We understand that the Ontario government has not consulted First Nations in the province about Bill 72, which is a situation that must be remedied immediately.

Our specific questions around Bill 72: There’s a lack of clarity on technologies being promoted. We would normally applaud initiatives to improve water conservation but are skeptical when conservation goals are combined within an act that is aimed largely at promoting industry. There seems to be a blurring of the responsibilities between the Ministry of the Environment and the idea that the Ontario government is there to promote industry. The Council of Canadians encourages promoting local industry, but we do not have sufficient information about the technologies being promoted and whether or not they meet the needs of communities in Ontario. The question would be: What are the specific technologies and industries that the bill is going to be promoting, and how will they be selected?

Funding for municipalities: We support conservation goals for municipalities but are generally concerned about standards being imposed on municipalities without clear commitment of additional funding.

We also believe in appropriate and sustainable technologies for municipalities to ensure that the mandate of promoting Ontario green industry does not lead to the promotion of expensive technologies for cash-strapped local governments where cheaper and simpler solutions may exist. Does the government plan to offer any new funding for municipalities to meet new conservation and sanitation standards and to upgrade existing infrastructure?

The competition from foreign corporations: It is not clear how this act will be used to promote local green jobs in the face of competition in the area of clean water technologies from foreign corporations. The Council of Canadians is concerned that the North American free trade agreement and future trade agreements, including CETA, will prevent the Ontario government from limiting funding to local industry. How will the act foster a local water and green tech industry in Ontario? And will funding be directed to local green jobs in Ontario?
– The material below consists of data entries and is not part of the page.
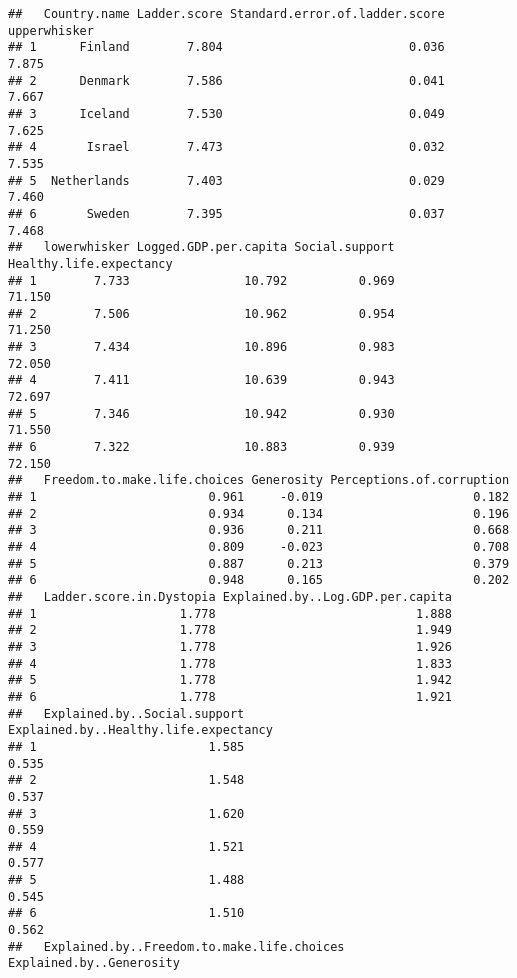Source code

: \documentclass[
]{article}
\begin{document}
\begin{verbatim}
##   Country.name Ladder.score Standard.error.of.ladder.score upperwhisker
## 1      Finland        7.804                          0.036        7.875
## 2      Denmark        7.586                          0.041        7.667
## 3      Iceland        7.530                          0.049        7.625
## 4       Israel        7.473                          0.032        7.535
## 5  Netherlands        7.403                          0.029        7.460
## 6       Sweden        7.395                          0.037        7.468
##   lowerwhisker Logged.GDP.per.capita Social.support Healthy.life.expectancy
## 1        7.733                10.792          0.969                  71.150
## 2        7.506                10.962          0.954                  71.250
## 3        7.434                10.896          0.983                  72.050
## 4        7.411                10.639          0.943                  72.697
## 5        7.346                10.942          0.930                  71.550
## 6        7.322                10.883          0.939                  72.150
##   Freedom.to.make.life.choices Generosity Perceptions.of.corruption
## 1                        0.961     -0.019                     0.182
## 2                        0.934      0.134                     0.196
## 3                        0.936      0.211                     0.668
## 4                        0.809     -0.023                     0.708
## 5                        0.887      0.213                     0.379
## 6                        0.948      0.165                     0.202
##   Ladder.score.in.Dystopia Explained.by..Log.GDP.per.capita
## 1                    1.778                            1.888
## 2                    1.778                            1.949
## 3                    1.778                            1.926
## 4                    1.778                            1.833
## 5                    1.778                            1.942
## 6                    1.778                            1.921
##   Explained.by..Social.support Explained.by..Healthy.life.expectancy
## 1                        1.585                                 0.535
## 2                        1.548                                 0.537
## 3                        1.620                                 0.559
## 4                        1.521                                 0.577
## 5                        1.488                                 0.545
## 6                        1.510                                 0.562
##   Explained.by..Freedom.to.make.life.choices Explained.by..Generosity

\end{verbatim}
\end{document}
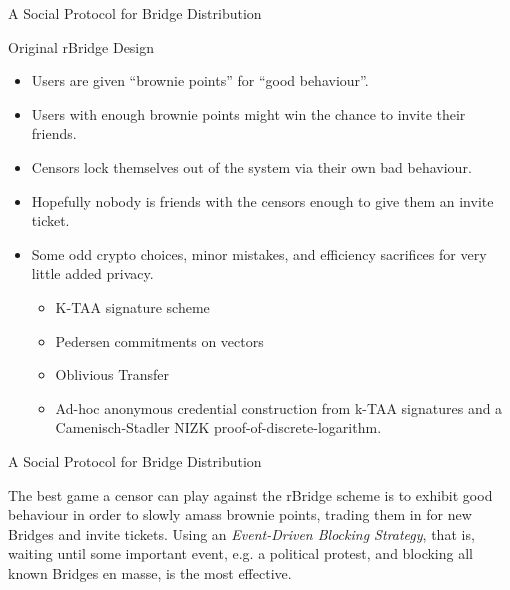\documentclass[9pt,a4paper,handout]{beamer}
\begin{document}
\begin{frame}{A Social Protocol for Bridge Distribution}
  \begin{block}{Original rBridge Design}
    \begin{itemize}
      \item<2-> Users are given ``brownie points'' for ``good behaviour''.
      \item<3-> Users with enough brownie points might win the chance to invite their friends.
      \item<4-> Censors lock themselves out of the system via their own bad behaviour.
      \item<5-> Hopefully nobody is friends with the censors enough to give them an invite ticket.
      \item<6-> Some odd crypto choices, minor mistakes, and efficiency sacrifices for very little
        added privacy.
        \begin{itemize}
          \item<7-> K-TAA signature scheme
          \item<8-> Pedersen commitments on vectors
          \item<9-> Oblivious Transfer
          \item<10-> Ad-hoc anonymous credential construction from k-TAA signatures and
            a Camenisch-Stadler NIZK proof-of-discrete-logarithm.
        \end{itemize}
    \end{itemize}
  \end{block}

\end{frame}


\begin{frame}{A Social Protocol for Bridge Distribution}

  The best game a censor can play against the rBridge scheme is to exhibit good behaviour in order
  to slowly amass brownie points, trading them in for new Bridges and invite tickets. Using an
  \emph{Event-Driven Blocking Strategy}, that is, waiting until some important event, e.g. a
  political protest, and blocking all known Bridges en masse, is the most effective.


\end{frame}
\end{document}
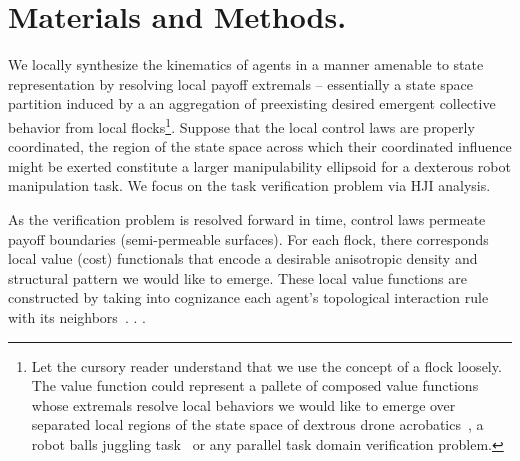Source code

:\section{Materials and Methods.}
\label{sec:methods}
%

%
 We locally synthesize the kinematics of agents in a manner amenable to state representation by resolving local payoff extremals -- essentially a state space partition induced by a an aggregation of preexisting desired emergent collective behavior from local flocks\footnote{Let the cursory reader understand that we use the concept of a flock loosely. The value function could represent a pallete of composed value functions whose extremals resolve local behaviors we would like to emerge over separated local regions of the state space of dextrous drone acrobatics~\cite{DeepAcrobatics}, a robot balls juggling task~\cite{SeqCompKoditschek} or any parallel task domain verification problem.}.  Suppose that the local control laws are properly coordinated, the region of the state space across which their coordinated influence might be exerted constitute a larger \eg manipulability ellipsoid for a dexterous robot manipulation task. We focus on the task verification problem via HJI analysis.
 
 As the verification problem is resolved forward in time, control laws permeate payoff boundaries (semi-permeable surfaces). For each flock, there corresponds local value (cost) functionals that encode a desirable anisotropic density and structural pattern we would like to emerge.  These local value functions are constructed by  taking into cognizance each agent's topological interaction rule with its neighbors~\cite{Ballerini1232}. . . 
 

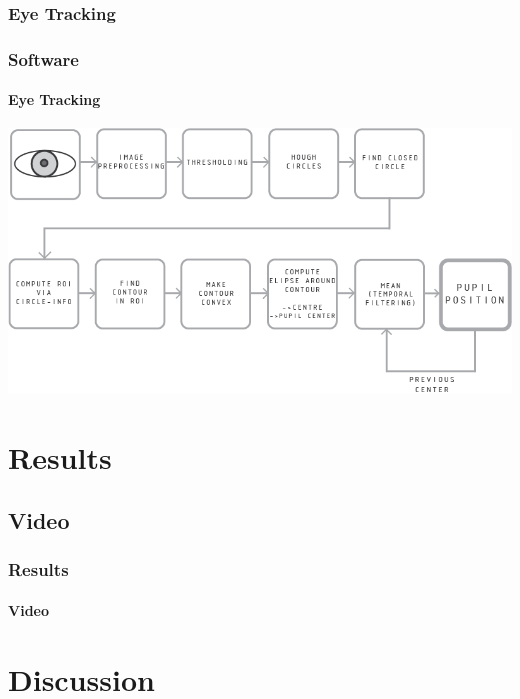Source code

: \documentclass[%
14pt
]{beamer}
\begin{document}
\subsubsection{Eye Tracking}
\begin{frame}
	\frametitle{Software}
  \framesubtitle{Eye Tracking}
  \vspace*{-0.5cm}
  \begin{center}
    \includegraphics[width=1.05\textwidth]{02.png}
  \end{center}
\end{frame}


\section{Results}
\subsection{Video}
\begin{frame}
	\frametitle{Results}
  \framesubtitle{Video}
\end{frame}

\section{Discussion}
\end{document}
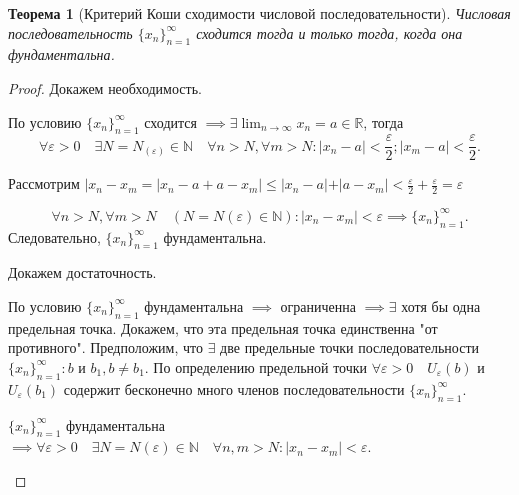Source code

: \documentclass[a4paper,12pt]{article} %
\newtheorem{theorem}{Теорема}[subsection]
\theoremstyle{remark}
\begin{document}
\begin{theorem}[Критерий Коши сходимости числовой последовательности]
	Числовая последовательность $\{x_n\}_{n=1}^{\infty}$ сходится тогда и только тогда, когда она фундаментальна.	
\end{theorem}
\begin{proof}
	Докажем необходимость.

	По условию $\{x_n\}_{n=1}^{\infty}$ сходится $\implies \exists \lim_{n \to \infty} x_n = a \in  \mathbb{R}$, тогда 
	\[
		\forall \varepsilon>0 \quad \exists N=N_(\varepsilon)\in \mathbb{N} \quad \forall n>N, \forall m>N : |x_{n} - a| <\frac{\varepsilon}{2}; |x_{m}-a|<\frac{\varepsilon}{2}
	.\]

	Рассмотрим $|x_{n}-x_{m} = | x_{n} - a + a - x_{m}| \le  |x_{n}-a| + |a-x_{m}| < \frac{\varepsilon}{2} + \frac{\varepsilon}{2} = \varepsilon$

	\[
	\forall  n>N, \forall m>N \quad (N=N(\varepsilon)\in \mathbb{N}) : |x_{n}-x_{m}|<\varepsilon \implies \{x_n\}_{n=1}^{\infty}
	.\] 
	Следовательно, $\{x_n\}_{n=1}^{\infty}$ фундаментальна.

	Докажем достаточность.

	По условию $\{x_n\}_{n=1}^{\infty}$ фундаментальна $\implies$ ограниченна $\implies \exists $ хотя бы одна предельная точка. Докажем, что эта предельная точка единственна "от противного". Предположим, что $\exists $ две предельные точки  последовательности $\{x_n\}_{n=1}^{\infty} : b$ и $b_1, b\neq b_1$. По определению предельной точки $\forall \varepsilon>0 \quad U_\varepsilon(b)$ и $U_\varepsilon(b_1)$  содержит бесконечно много членов последовательности $\{x_n\}_{n=1}^{\infty}$.

	$\{x_n\}_{n=1}^{\infty}$ фундаментальна $\implies \forall \varepsilon>0 \quad \exists N=N(\varepsilon)\in \mathbb{N} \quad \forall n,m>N : |x_n - x_{m}| < \varepsilon$.
\begin{center}
\end{center}


\end{proof}
\end{document}
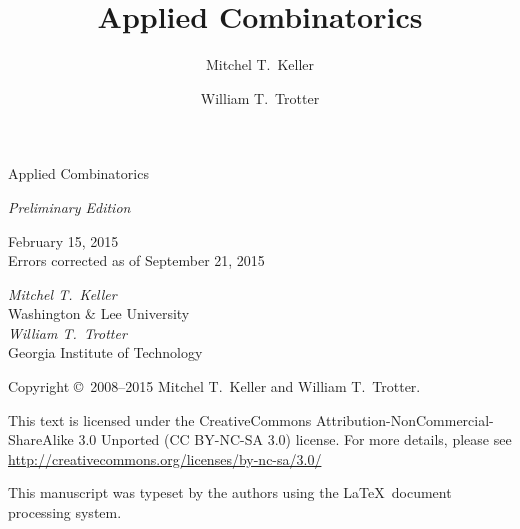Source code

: \documentclass[letterpaper,chapterprefix,numbers=noenddot,fontsize=10pt]{scrbook}
\numberwithin{figure}{chapter}
\numberwithin{section}{chapter}
\begin{document}
\begin{titlepage}
\begin{center}
\parbox{1in}{}

\vspace{.6in}
\Huge{\textsf{Applied Combinatorics}}

\vspace{24pt}
\LARGE{\textsf{\textsl{Preliminary Edition}}}
\vspace{36pt}

\Large{\textsf{February 15, 2015}}\\
\small{\textsf{Errors corrected as of September 21, 2015}}

\vfill \LARGE{\textsf{\textsl{Mitchel T.\
      Keller}}}\\\Large{\textsf{Washington \& Lee University}}\\\vspace{12pt}\LARGE{\textsf{\textsl{William T.\ Trotter}}}\\
  \Large{\textsf{Georgia Institute of Technology}}
\end{center}
\end{titlepage}
\thispagestyle{empty}
\parbox{1in}{ }
\vskip4.75in

\begin{center}
  \textsf{Copyright \copyright\ 2008--2015 Mitchel T.\ Keller and William
    T.\ Trotter.}

  \vspace{12pt}
  \textsf{This text is licensed under the CreativeCommons
    Attribution-NonCommercial-ShareAlike 3.0 Unported (CC BY-NC-SA
    3.0) license. For more details, please see
    \url{http://creativecommons.org/licenses/by-nc-sa/3.0/}\\{\Huge \ccbyncsa}}
  
  \vspace{12pt}
  \textsf{This manuscript was typeset by the authors using the 
    \LaTeX\ document processing system.}
\end{center}


\author{Mitchel T.\ Keller}
\author{William T.\ Trotter}
\title{Applied Combinatorics}
\pagestyle{scrheadings}
\frontmatter
\end{document}
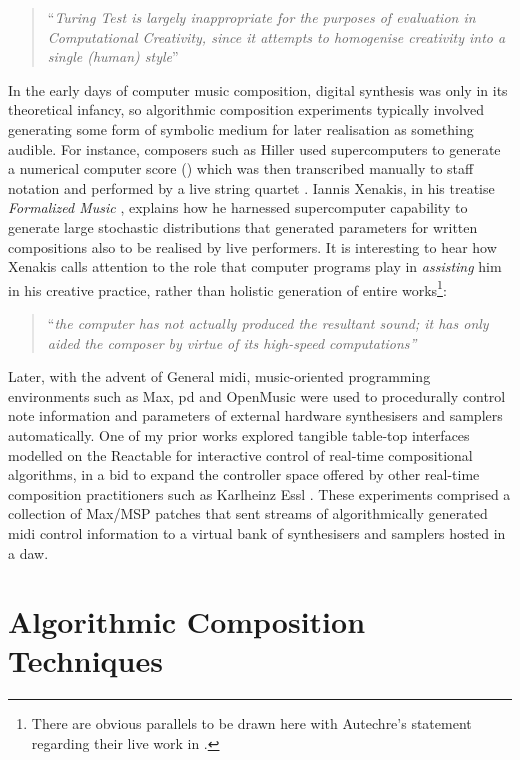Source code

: \blockcquote[]{Pease2011}{``\textit{Turing Test is largely inappropriate for the purposes of evaluation in Computational Creativity, since it attempts to homogenise creativity into a single (human) style}''}

In the early days of computer music composition, digital synthesis was only in its theoretical infancy, so algorithmic composition experiments typically involved generating some form of symbolic medium for later realisation as something audible. For instance, composers such as Hiller used supercomputers to generate a numerical computer score () which was then transcribed manually to staff notation and performed by a live string quartet \citep{Hiller1979}. Iannis Xenakis, in his treatise \textit{Formalized Music} \citep{Bradshaw1973}, explains how he harnessed supercomputer capability to generate large stochastic distributions that generated parameters for written compositions also to be realised by live performers. It is interesting to hear  how Xenakis calls attention to the role that computer programs play in \textit{assisting} him in his creative practice, rather than holistic generation of entire works\footnote{There are obvious parallels to be drawn here with Autechre's statement regarding their live work in .}:

\blockcquote[]{Cope2000}{``\textit{the computer has not actually produced the resultant sound; it has only aided the composer by virtue of its high-speed computations''}}

Later, with the advent of General \acrshort{midi}, music-oriented programming environments such as Max, \acrshort{pd} and OpenMusic were used to procedurally control note information and parameters of external hardware synthesisers and samplers automatically. One of my prior works \citep{Nuanain2014} explored tangible table-top interfaces modelled on the Reactable \citep{Jorda2005} for interactive control of real-time compositional algorithms, in a bid to expand the controller space offered by other real-time composition practitioners such as Karlheinz Essl \citep{Essl2014}. These experiments comprised a collection of Max/MSP patches that sent streams of algorithmically generated \acrshort{midi} control information to a virtual bank of synthesisers and samplers hosted in a \acrshort{daw}.

\section{Algorithmic Composition Techniques}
Lastly, the industrial water aspect: There seems to be a real emphasis in the bill, so far, on consumers, on getting the best technology into the homes of consumers, which is great. That’s going to save water usage but, really, consumers are only about 5% to 10% of the total usage of water in the province. So how does the act propose to deal with industrial water use and contamination, which is a much greater aspect of water use?

That concludes my presentation.

The Acting Chair (Mr. Bill Mauro): Thank you very much. We have about 10 minutes for questions, so about three minutes a side. We’ll start with the government side. Ms. Jaczek.

Ms. Helena Jaczek: Thank you, Mr. Calzavara, for attending today. We didn’t receive any handout. If there is something available, I’m sure all sides would appreciate that. I was wondering: Did you make any comments on the EBR, actually?

Mr. Mark Calzavara: No, we did not.

Ms. Helena Jaczek: Okay. So having something in front of us would perhaps be very useful.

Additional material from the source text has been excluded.